Each time a line of the listing holds "Input", copy that line.

=== Data records ===

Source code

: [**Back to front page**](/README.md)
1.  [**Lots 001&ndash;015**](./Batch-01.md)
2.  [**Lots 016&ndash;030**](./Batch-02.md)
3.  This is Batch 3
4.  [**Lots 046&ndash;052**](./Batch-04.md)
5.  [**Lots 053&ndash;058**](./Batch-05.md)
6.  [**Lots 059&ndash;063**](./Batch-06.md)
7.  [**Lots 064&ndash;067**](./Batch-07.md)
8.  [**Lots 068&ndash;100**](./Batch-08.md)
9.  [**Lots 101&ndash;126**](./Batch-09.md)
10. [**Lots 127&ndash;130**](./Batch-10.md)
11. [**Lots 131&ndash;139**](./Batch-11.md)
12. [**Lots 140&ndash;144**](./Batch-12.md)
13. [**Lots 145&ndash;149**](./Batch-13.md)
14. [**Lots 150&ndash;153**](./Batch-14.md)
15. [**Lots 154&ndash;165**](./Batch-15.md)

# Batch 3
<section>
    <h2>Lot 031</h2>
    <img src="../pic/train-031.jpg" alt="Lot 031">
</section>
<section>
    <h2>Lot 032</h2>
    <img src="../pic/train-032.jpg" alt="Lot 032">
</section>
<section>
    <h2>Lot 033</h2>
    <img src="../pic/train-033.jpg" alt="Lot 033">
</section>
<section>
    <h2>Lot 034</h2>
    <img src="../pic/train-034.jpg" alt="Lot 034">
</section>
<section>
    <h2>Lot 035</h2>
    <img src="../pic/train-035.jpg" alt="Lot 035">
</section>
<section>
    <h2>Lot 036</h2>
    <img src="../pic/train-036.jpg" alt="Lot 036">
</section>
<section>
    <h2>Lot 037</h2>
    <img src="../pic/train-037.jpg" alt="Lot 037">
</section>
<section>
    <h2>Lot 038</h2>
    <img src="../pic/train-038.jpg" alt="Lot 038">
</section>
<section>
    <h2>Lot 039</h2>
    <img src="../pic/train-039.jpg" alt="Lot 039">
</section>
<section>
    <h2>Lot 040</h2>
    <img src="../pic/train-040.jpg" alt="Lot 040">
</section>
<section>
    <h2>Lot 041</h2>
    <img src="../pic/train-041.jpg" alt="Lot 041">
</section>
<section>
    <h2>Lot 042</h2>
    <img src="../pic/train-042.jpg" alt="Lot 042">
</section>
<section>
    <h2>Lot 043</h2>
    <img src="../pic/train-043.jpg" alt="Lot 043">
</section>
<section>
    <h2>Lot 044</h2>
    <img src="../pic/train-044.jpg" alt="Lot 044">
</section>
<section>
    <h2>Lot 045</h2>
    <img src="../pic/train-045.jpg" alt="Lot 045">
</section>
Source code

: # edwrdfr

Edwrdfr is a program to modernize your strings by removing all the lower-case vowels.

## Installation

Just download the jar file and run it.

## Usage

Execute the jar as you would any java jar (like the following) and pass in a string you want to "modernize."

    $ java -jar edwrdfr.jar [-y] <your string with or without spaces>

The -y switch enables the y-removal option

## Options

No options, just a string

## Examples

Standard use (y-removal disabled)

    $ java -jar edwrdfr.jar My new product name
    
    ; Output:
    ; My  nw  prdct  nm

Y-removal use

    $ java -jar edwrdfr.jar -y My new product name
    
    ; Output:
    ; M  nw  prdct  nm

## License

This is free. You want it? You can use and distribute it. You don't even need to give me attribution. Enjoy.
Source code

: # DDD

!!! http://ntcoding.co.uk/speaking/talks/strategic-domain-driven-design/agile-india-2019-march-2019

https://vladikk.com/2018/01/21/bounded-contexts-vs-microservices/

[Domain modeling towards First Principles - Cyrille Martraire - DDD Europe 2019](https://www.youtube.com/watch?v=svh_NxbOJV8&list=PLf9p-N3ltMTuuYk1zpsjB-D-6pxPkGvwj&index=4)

===
=== Data records ===

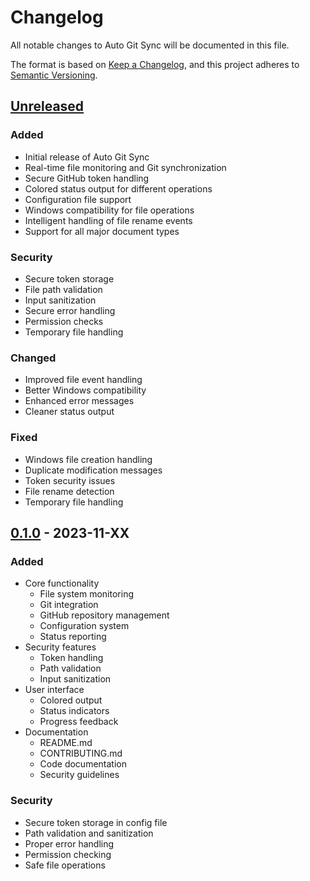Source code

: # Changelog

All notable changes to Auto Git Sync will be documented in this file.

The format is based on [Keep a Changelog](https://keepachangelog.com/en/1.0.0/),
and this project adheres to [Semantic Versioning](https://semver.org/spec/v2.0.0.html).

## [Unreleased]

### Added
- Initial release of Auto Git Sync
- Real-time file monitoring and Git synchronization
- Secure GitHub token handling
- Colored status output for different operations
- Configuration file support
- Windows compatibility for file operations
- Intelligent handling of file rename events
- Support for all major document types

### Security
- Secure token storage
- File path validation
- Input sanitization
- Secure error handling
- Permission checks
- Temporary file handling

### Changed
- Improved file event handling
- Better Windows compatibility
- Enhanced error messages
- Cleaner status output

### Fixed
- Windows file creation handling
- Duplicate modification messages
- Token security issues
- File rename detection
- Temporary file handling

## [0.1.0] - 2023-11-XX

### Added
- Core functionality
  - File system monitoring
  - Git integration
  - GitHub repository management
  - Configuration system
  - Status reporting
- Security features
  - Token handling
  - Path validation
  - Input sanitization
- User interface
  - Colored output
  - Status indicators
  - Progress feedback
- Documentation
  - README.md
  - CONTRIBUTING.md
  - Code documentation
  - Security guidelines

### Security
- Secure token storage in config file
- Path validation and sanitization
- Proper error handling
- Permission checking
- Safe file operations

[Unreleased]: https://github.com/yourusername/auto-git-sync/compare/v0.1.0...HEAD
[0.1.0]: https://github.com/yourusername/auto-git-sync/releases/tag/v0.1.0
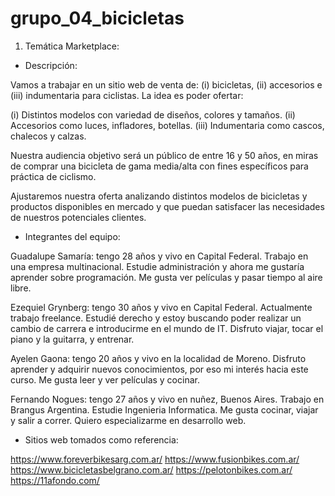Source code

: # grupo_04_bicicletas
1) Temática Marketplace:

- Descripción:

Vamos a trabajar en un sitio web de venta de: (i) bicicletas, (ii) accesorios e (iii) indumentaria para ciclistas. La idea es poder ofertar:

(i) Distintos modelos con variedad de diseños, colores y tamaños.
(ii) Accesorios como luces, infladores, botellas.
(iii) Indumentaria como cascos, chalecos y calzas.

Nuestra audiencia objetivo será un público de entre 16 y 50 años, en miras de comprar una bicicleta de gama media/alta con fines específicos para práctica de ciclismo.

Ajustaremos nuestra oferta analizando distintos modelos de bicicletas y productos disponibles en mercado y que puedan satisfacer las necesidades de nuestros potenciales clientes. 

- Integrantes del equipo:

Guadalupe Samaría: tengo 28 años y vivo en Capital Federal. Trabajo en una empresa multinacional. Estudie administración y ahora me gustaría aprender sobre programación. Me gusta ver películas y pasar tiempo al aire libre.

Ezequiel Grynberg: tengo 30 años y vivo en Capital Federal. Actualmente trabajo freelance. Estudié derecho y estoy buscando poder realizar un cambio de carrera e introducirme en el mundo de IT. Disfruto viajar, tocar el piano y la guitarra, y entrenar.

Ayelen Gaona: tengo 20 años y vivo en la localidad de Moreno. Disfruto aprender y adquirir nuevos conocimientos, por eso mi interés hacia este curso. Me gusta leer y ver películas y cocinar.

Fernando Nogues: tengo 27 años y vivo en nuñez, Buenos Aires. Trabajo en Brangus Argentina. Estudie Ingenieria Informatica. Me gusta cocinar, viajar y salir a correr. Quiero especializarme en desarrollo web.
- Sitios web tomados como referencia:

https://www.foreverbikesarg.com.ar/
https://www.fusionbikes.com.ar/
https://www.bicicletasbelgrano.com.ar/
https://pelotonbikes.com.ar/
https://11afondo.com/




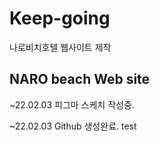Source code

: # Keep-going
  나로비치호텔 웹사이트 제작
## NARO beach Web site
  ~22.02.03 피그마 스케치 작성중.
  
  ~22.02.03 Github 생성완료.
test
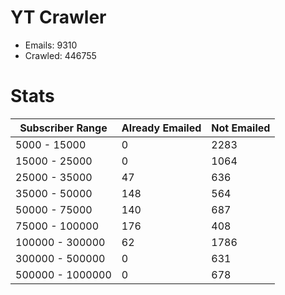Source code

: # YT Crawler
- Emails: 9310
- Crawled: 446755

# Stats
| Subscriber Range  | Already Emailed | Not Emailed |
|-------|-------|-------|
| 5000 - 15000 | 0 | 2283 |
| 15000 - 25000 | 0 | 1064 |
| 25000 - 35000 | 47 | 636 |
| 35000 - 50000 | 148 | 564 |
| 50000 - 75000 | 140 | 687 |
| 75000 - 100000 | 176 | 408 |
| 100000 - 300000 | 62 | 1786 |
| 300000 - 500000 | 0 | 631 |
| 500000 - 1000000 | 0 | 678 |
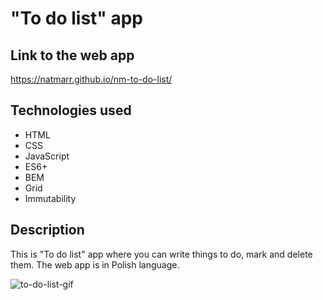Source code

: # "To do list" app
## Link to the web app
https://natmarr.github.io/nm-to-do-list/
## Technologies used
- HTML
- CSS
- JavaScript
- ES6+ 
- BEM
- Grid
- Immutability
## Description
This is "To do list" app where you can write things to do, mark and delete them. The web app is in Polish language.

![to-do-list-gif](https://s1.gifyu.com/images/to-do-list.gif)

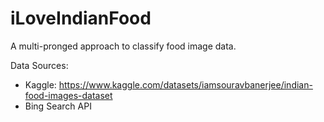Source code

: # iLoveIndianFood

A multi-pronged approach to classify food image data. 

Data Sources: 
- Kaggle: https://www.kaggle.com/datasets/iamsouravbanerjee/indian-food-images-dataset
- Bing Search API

===

** Expected answer **
- Input sanitization
  - Input sanitization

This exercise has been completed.